> About this exercise:
Look for the string "variabeln" in the data below, and copy each line that holds it.

> Data records:
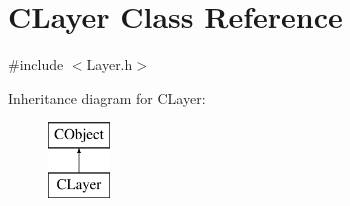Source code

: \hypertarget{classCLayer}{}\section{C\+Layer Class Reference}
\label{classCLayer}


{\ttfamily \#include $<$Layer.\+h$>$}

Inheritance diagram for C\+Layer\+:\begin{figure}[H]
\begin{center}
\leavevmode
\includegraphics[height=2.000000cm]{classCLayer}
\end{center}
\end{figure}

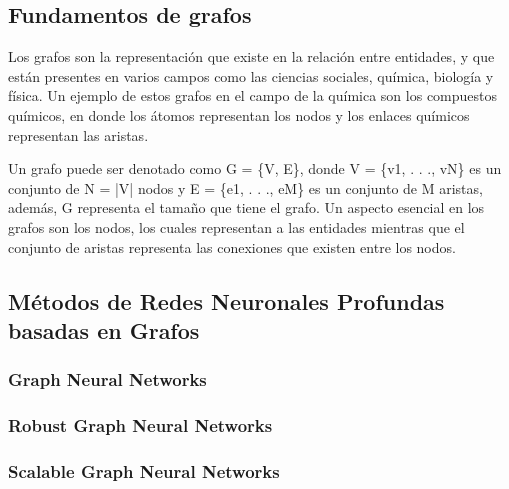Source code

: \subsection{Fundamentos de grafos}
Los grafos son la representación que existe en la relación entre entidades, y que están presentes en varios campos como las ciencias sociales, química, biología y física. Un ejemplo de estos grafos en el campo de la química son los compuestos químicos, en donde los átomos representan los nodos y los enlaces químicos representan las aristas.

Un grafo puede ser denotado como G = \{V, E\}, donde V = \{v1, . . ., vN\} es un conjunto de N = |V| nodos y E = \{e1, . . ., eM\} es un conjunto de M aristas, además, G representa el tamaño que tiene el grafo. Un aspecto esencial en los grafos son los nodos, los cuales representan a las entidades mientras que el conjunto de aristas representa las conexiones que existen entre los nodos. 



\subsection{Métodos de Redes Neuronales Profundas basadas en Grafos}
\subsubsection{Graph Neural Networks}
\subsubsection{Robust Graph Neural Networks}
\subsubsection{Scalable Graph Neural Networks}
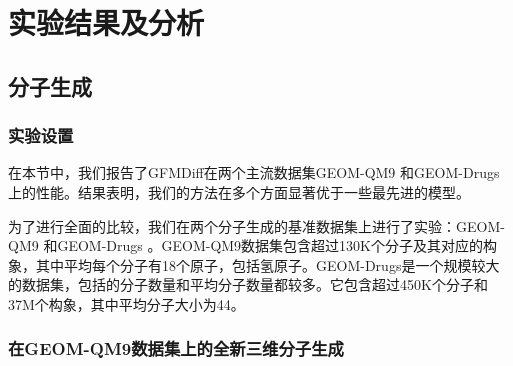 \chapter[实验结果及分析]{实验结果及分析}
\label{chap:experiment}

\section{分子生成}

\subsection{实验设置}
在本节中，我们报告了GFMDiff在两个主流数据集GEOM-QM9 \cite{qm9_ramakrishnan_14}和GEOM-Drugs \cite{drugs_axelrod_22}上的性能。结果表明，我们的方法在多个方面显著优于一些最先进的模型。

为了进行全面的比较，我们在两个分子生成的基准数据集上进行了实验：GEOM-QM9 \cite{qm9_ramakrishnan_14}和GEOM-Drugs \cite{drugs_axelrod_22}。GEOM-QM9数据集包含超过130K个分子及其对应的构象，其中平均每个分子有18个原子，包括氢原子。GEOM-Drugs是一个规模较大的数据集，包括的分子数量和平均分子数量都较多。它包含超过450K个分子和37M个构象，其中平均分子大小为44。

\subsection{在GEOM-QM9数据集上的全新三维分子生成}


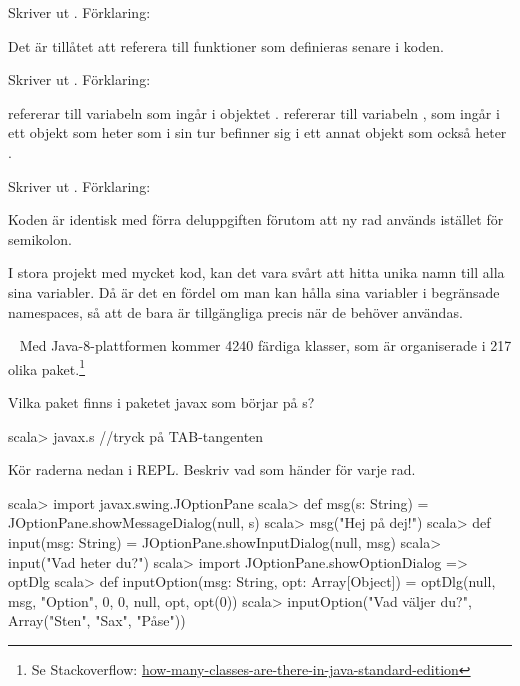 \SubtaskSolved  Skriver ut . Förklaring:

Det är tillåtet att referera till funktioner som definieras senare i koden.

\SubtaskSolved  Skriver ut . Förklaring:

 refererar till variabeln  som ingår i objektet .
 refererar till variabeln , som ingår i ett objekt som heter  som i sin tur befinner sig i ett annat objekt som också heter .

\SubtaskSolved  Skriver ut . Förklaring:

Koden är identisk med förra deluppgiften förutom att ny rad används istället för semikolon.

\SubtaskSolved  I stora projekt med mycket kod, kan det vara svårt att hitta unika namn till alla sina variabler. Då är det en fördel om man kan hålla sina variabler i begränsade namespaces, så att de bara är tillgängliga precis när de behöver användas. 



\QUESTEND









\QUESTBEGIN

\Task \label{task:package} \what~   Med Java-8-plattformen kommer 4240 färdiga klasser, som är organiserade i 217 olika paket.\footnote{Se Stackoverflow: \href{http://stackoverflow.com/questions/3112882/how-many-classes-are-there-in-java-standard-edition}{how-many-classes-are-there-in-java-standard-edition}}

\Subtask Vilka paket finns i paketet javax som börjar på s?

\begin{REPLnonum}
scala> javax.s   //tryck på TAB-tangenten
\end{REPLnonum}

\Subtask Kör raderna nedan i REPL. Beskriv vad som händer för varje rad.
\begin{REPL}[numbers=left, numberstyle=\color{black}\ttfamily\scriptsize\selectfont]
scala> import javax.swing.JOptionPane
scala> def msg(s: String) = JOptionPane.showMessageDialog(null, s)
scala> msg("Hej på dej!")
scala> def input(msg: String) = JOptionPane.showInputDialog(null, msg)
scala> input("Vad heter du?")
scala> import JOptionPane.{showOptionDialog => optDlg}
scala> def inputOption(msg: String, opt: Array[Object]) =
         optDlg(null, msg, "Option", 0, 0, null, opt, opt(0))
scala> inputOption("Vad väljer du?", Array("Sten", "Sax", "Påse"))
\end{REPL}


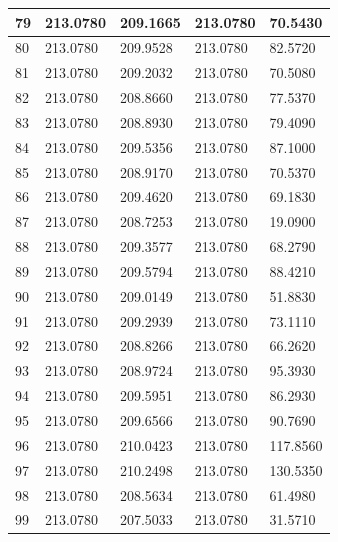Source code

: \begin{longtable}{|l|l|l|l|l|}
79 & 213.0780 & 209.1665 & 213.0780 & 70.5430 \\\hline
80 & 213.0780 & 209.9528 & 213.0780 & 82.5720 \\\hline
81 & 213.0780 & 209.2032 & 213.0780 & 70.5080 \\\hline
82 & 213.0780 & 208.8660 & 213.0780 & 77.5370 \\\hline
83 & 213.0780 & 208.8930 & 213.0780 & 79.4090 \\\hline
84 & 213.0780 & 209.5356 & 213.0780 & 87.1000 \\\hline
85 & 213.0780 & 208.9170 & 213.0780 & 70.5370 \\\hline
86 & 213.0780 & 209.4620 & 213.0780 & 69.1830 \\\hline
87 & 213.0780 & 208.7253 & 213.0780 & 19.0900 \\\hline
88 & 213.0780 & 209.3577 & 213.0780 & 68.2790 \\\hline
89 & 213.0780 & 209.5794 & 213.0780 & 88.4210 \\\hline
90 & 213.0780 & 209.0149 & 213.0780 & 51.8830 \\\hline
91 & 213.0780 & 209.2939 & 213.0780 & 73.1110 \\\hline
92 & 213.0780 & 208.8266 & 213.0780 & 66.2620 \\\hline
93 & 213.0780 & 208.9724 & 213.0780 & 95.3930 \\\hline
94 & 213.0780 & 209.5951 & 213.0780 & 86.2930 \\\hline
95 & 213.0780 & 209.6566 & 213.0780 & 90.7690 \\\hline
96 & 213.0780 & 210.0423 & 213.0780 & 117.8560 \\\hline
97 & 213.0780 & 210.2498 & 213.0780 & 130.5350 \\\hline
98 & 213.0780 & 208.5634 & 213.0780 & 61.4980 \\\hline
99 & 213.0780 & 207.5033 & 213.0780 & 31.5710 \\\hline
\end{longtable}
...
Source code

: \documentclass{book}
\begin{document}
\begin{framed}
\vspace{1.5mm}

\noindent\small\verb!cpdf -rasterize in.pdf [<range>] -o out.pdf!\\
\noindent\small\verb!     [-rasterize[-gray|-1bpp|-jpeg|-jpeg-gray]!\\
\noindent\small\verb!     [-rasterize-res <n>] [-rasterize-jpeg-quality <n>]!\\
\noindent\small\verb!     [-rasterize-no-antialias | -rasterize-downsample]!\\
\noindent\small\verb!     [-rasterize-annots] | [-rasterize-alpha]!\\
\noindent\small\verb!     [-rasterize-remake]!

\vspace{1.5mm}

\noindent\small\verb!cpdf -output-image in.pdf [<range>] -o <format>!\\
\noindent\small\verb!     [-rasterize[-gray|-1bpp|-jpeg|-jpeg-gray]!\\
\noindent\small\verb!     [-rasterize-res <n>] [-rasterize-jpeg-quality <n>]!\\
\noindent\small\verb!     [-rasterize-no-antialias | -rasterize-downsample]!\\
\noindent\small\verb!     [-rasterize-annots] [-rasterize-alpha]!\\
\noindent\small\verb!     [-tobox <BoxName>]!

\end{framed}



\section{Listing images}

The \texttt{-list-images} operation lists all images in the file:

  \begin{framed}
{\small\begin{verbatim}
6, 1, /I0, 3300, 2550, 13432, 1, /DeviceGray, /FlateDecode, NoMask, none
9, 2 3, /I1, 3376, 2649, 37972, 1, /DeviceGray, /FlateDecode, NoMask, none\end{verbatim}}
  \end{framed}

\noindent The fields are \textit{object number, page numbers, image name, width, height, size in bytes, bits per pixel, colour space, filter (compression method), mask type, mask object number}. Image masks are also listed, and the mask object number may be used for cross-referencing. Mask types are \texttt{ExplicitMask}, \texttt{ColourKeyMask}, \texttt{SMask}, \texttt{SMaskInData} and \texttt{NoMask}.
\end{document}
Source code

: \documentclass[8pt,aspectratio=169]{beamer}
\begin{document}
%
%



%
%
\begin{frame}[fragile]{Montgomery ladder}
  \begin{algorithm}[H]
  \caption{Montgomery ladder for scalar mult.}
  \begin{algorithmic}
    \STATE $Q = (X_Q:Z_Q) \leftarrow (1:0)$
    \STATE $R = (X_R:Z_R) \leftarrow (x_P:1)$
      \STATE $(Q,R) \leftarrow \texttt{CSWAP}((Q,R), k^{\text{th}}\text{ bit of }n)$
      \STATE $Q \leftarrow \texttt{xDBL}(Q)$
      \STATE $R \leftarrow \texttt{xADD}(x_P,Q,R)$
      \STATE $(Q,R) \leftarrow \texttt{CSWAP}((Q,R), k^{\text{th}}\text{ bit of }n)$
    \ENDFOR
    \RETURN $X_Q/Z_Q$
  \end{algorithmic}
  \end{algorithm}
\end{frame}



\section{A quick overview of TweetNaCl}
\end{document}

> Output for this exercise:
 refererar till variabeln  som ingår i objektet .
 refererar till variabeln , som ingår i ett objekt som heter  som i sin tur befinner sig i ett annat objekt som också heter .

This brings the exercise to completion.